155//! # Thread Safety
156//!
157//! All tensor operations are thread-safe and implement `Send + Sync`. Tensors can be
158//! safely shared between threads for concurrent read access. Write operations should
159//! be synchronized externally if multiple threads need to modify the same tensor.
160//!
161//! Note: submodules listed above are internal; users should access functionality via
162//! methods on `Tensor` (and a few re-exported helpers) for a clean, PyTorch-inspired API.
163//!
164//! Memory pool note: allocations are served by a thread-local pool by default.

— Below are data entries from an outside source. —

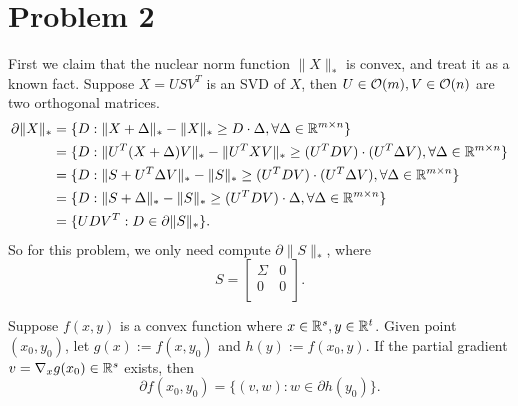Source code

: \section{Problem 2}

First we claim that the nuclear norm function $\|X\|_*$ is convex,
and treat it as a known fact.
Suppose $X=USV^T$ is an SVD of $X$,
then $U\in\mathcal{O}(m), V\in\mathcal{O}(n)$ are two orthogonal matrices.
\begin{equation}
\begin{split}
    \partial \|X\|_*
        &=\{D:\|X+\Delta\|_*-\|X\|_*\ge D\cdot\Delta, \forall\Delta\in{\mathbb{R}}^{m\times n}\} \\
        &=\{D:\|U^T(X+\Delta)V\|_*-\|U^TXV\|_*\ge (U^TDV)\cdot(U^T\Delta V), \forall\Delta\in{\mathbb{R}}^{m\times n}\} \\
        &=\{D:\|S+U^T\Delta V\|_*-\|S\|_*\ge (U^TDV)\cdot(U^T\Delta V), \forall\Delta\in{\mathbb{R}}^{m\times n}\} \\
        &=\{D:\|S+\Delta\|_*-\|S\|_*\ge (U^TDV)\cdot\Delta, \forall\Delta\in{\mathbb{R}}^{m\times n}\} \\
        &=\{UDV^T: D\in\partial \|S\|_*\}.
\end{split}
\end{equation}
So for this problem,
we only need compute $\partial\|S\|_*$,
where
\begin{equation}
    S=\begin{bmatrix}
    \Sigma       & 0 \\
    0       & 0 \\
\end{bmatrix}.
\end{equation}
\begin{claim}
Suppose $f(x,y)$ is a convex function
where $x\in{\mathbb{R}}^s,y\in{\mathbb{R}}^t$.
Given point $(x_0,y_0)$,
let $g(x):=f(x,y_0)$ and $h(y):=f(x_0,y)$.
If the partial gradient $v=\nabla_x g(x_0)\in{\mathbb{R}}^s$ exists,
then
\begin{equation}
    \partial f(x_0,y_0) = \{(v,w):w\in\partial h(y_0)\}.
\end{equation}
\end{claim}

If you
165//! create tensors in a worker and return them to another thread, consider wrapping
166//! creation in `train_station::tensor::core::with_no_mem_pool(|| ...)` so those
167//! allocations use the system allocator instead of a thread-local pool.
168//!
169//! # Design Principles
170//!
171//! - **Performance First**: Every design decision optimized for speed
172//! - **Memory Safety**: RAII patterns with justified unsafe usage
173//! - **Zero Dependencies**: Only standard library dependencies
174//! - **SIMD Ready**: Optimized for vectorized operations
175//! - **Future Proof**: Foundation for advanced ML operations
176//! - **Natural API**: Operator overloading for intuitive mathematical expressions
177//! - **Modular Organization**: Specialized submodules for maintainability
178//! - **Comprehensive Testing**: 100% coverage with FFI mathematical validation
179
180pub(crate) mod core;
181pub(crate) mod indexing;
182pub(crate) mod init;
183pub(crate) mod iterator;
184pub(crate) mod ops;
185pub(crate) mod reductions;
186pub(crate) mod transform;
187
188pub(crate) use core::MemoryLayout;
189pub use core::{with_no_mem_pool, NoMemPoolGuard, Shape, Tensor};
190
191// Re-export iterator helpers/traits so users can access collect_shape without deep paths
192pub use iterator::{TensorCollectExt, ValuesCollectExt};